The terms and conditions that allow the above to occur are not readily apparent
to those signing up for such arrangements.
A witness suggested that the tactics of lenders are sometimes aimed at
ensuring that borrowers cannot seek help:
...once the financial counsellor got involved, the lender then
contacted the person in quite an intimidatory way...
...And what happens then is that really the clients have some
remedies. They can take that dispute around that intimidation to an external
dispute resolution scheme and possibly get compensation. But they can be so
intimidated and worried that they won't pursue their rights so it can be quite
an effective strategy...
Industry witnesses insisted that the honest players in the industry were
cautious in their lending and respectful of their customers. One pointed out:
Our customers are the lifeblood of our business and, if
reputable providers such as Cash Converters do not provide these services, we
question who will.
Another pointed out that many of the horror stories are not from the
regulated SACC sector, detailing examples from submissions to the inquiry. He
said later, 'Particularly in the regulatory environment, there are very few
real stories that I've seen in the submissions from the SACC industry...'
His colleague added:
CoreData, an independent research firm, collates factual
information on the industry each year, and their stats suggest that contacts
with lenders from organisations such as Financial Counsellors Australia run at
about four in 10,000 loans...
...the SACC approval rates for 2016 and 2017 were only 39 per
cent so, as you can see, 61 per cent of consumers were deemed to be ineligible
and were, in essence, turned away from a SACC loan.
Similarly, the consumer lease industry association asserted that its
members operated conscientiously:
Could I just say that anyone who can't afford our products
doesn't get our products. It's that simple with responsible lending. Only one
in four clients get through the process. It's a rigorous process for people to
get through the system and be able to lease a product.

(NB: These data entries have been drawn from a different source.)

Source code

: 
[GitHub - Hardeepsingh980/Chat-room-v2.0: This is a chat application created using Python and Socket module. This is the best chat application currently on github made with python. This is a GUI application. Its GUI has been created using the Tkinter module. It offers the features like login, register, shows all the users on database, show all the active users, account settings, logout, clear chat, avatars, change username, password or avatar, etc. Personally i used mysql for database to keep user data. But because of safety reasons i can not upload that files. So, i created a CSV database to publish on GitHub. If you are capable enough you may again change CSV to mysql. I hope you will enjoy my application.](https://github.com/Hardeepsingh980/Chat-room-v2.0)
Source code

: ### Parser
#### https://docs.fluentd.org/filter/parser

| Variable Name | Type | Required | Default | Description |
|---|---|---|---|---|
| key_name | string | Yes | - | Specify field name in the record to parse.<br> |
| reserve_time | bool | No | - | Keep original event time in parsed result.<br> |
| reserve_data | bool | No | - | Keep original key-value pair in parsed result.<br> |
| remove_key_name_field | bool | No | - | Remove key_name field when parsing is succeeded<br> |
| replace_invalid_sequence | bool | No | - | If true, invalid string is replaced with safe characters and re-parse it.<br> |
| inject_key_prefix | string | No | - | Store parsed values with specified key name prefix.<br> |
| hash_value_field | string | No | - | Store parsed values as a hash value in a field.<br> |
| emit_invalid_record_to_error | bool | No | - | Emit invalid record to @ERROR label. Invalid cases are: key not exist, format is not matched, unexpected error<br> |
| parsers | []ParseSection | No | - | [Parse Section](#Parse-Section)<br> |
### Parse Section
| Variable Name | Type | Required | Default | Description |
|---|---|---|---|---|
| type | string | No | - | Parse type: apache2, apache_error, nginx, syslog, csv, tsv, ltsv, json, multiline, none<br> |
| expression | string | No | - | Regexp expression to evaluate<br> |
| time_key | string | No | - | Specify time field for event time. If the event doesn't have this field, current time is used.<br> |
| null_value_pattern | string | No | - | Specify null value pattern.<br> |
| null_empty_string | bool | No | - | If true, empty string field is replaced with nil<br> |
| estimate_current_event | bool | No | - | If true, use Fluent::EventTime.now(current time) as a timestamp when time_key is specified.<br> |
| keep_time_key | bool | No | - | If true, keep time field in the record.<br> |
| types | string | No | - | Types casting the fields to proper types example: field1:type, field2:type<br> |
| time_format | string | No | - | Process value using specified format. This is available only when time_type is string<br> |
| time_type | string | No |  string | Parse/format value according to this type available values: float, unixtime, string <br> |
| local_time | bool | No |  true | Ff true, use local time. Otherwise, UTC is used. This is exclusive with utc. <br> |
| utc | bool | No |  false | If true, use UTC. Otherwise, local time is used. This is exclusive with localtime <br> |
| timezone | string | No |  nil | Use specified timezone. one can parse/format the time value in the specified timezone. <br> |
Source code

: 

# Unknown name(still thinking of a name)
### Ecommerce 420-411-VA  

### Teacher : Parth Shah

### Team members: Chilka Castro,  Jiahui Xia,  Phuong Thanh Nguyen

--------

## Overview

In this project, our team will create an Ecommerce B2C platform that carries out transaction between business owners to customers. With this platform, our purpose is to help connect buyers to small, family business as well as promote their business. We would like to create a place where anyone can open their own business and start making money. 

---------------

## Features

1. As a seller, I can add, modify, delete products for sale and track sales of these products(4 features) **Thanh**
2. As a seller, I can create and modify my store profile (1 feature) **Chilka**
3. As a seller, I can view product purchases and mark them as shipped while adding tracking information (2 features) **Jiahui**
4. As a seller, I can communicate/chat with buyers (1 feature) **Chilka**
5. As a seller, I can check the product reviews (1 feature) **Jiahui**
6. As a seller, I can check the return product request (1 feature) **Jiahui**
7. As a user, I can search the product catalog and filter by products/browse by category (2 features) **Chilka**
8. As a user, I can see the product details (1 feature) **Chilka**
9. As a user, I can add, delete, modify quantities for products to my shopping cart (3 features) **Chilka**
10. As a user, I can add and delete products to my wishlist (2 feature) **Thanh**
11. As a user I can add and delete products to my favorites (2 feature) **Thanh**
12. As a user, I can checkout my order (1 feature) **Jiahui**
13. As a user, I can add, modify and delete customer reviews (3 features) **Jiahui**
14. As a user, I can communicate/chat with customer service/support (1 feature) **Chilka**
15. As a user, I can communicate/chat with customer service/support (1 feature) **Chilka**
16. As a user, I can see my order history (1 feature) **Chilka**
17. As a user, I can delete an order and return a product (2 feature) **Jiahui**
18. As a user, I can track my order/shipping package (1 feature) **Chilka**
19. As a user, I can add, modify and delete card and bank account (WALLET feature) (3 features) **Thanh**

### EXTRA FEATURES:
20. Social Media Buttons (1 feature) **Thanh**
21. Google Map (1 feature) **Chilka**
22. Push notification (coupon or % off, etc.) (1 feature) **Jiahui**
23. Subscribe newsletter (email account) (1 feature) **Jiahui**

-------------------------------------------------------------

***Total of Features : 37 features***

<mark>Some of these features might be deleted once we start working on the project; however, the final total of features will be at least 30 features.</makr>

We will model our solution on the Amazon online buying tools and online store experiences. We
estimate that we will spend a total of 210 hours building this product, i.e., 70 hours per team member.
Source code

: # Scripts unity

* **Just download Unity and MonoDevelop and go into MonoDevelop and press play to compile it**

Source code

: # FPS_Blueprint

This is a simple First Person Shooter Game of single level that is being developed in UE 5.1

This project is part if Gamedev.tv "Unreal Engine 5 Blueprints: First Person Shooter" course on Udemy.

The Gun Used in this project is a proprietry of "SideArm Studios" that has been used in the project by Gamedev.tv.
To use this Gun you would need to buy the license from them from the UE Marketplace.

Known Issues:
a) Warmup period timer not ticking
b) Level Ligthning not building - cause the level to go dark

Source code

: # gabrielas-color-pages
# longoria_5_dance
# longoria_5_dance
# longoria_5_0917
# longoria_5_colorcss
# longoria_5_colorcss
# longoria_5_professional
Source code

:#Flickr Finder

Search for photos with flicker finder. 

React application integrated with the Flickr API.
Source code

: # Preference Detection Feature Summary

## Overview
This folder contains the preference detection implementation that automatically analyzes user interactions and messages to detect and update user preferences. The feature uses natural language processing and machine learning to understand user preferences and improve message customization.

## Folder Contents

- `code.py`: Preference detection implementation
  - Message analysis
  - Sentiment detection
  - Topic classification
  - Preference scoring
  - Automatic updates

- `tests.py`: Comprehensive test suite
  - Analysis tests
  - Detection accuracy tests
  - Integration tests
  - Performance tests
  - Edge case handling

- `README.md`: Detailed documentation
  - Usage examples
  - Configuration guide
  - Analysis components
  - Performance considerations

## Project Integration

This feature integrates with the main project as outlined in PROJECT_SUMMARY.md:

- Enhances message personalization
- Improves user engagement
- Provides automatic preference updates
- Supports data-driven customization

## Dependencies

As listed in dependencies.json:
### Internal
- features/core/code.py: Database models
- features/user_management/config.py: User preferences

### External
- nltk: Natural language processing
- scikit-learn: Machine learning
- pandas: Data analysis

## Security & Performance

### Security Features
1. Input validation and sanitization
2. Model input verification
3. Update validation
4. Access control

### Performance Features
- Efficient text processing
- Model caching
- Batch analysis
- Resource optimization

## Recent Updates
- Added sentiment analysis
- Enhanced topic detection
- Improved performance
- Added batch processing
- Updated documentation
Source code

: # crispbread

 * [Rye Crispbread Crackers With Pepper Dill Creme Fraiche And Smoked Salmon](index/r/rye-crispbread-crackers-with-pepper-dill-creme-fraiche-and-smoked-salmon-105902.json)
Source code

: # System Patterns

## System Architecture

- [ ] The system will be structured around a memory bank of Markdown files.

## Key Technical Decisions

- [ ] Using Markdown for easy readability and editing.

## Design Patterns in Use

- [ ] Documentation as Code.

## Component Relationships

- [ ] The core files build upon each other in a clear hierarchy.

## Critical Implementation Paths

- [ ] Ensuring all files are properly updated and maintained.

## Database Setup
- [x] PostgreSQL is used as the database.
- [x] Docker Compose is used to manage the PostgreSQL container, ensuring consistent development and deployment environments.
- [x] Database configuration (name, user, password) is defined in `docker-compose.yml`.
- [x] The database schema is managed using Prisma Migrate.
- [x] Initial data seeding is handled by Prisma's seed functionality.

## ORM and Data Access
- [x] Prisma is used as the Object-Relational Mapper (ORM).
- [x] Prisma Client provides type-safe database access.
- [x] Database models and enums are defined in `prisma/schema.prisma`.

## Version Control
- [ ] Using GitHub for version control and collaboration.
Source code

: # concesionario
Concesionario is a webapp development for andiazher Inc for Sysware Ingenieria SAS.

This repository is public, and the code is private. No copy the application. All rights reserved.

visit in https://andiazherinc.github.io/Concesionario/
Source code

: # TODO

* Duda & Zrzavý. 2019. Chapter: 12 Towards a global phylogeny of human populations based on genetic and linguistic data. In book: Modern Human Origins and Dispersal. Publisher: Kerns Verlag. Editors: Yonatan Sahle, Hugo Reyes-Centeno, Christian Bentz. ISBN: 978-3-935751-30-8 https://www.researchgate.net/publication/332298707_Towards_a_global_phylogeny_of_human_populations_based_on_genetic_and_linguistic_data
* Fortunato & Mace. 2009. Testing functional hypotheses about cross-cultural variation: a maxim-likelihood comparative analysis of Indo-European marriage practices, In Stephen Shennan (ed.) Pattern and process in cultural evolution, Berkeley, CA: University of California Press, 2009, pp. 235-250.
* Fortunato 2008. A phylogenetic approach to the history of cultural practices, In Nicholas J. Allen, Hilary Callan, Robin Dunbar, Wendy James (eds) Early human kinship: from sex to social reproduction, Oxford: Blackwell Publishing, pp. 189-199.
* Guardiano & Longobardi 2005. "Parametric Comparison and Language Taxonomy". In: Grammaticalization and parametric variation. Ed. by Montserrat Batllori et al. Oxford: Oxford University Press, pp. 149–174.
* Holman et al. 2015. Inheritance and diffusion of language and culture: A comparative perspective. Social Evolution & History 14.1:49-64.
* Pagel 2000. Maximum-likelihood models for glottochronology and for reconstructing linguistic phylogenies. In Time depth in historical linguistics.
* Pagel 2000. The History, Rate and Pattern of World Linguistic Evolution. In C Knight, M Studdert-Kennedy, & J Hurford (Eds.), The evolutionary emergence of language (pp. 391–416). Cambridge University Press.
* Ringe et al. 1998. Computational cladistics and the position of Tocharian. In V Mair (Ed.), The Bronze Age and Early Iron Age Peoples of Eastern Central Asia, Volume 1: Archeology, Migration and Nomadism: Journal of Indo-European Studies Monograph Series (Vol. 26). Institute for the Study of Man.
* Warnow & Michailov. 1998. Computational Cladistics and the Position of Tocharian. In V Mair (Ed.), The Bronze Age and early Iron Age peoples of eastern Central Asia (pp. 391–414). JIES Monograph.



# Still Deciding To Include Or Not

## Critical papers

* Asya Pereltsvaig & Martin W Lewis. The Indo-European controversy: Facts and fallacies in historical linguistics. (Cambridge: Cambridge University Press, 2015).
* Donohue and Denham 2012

Representatives of Thorn Group detailed the company's methods for credit
assessment, and also for checking that an item is appropriate for the customer.
But when asked directly if there were any consumer lease organisations
that provided a genuine and valuable service, a representative of the
Queensland Council of Social Service responded bluntly: 'Not that we've come
Perhaps the greatest concern in the community group submissions was that
consumer lease companies had access to Centrepay, a government bill paying
service for Centrelink recipients. As one submission observed:
Centrepay’s original purpose was to ensure that essential
costs such as rent, electricity and water were paid and not to provide a
payment collection service for non-essential, profit driven goods and services.
Similarly, AFCA voiced its reservations:
The team who work in financial hardship do raise
concerns...[about]...the issue of direct payments going from Centrelink through to
these providers, which actually does take priority over other debts which
actually may be more important in terms of the livelihood and wellbeing of the
The Department of Human Services, which administers Centrepay, explained
that anyone on a Centrelink payment can use Centrepay. There is a strict
framework around which merchants can access Centrepay, including legal and
professional, utilities, rent or other accommodation, household (which includes
most consumer leases), education, some limited financial products, health
costs, travel, transport and some social and recreational things. Each merchant
is approved individually.
All up, we have around 14,600 merchants approved for
Centrepay nationally. As at the end of December, around 638,718 of our
customers use Centrepay, with around 26 million transactions and deductions a
year. The total value through Centrepay was $6.2 billion in 2018.
There is no limit on the proportion of income that can be paid out
through Centrepay, because a person could be using the service to pay a large
proportion of their household expenses. Payday lending and buy now pay later
products are not part of Centrepay. Approximately 10 per cent of payments made
through Centrepay were for consumer leases.
Mr Tim Luce of Thorn Group noted that 52 per cent of Thorn Group's
consumer leasing customers paid via Centrepay. He said that, while Centrepay
did reduce default and administration costs for the company, the overall
default rates for Centrepay customers were about the same as those not on
Centrepay. His colleague pointed out that if customers used direct debit, they would be
charged fees in the case of late payment, whereas they were not with Centrepay.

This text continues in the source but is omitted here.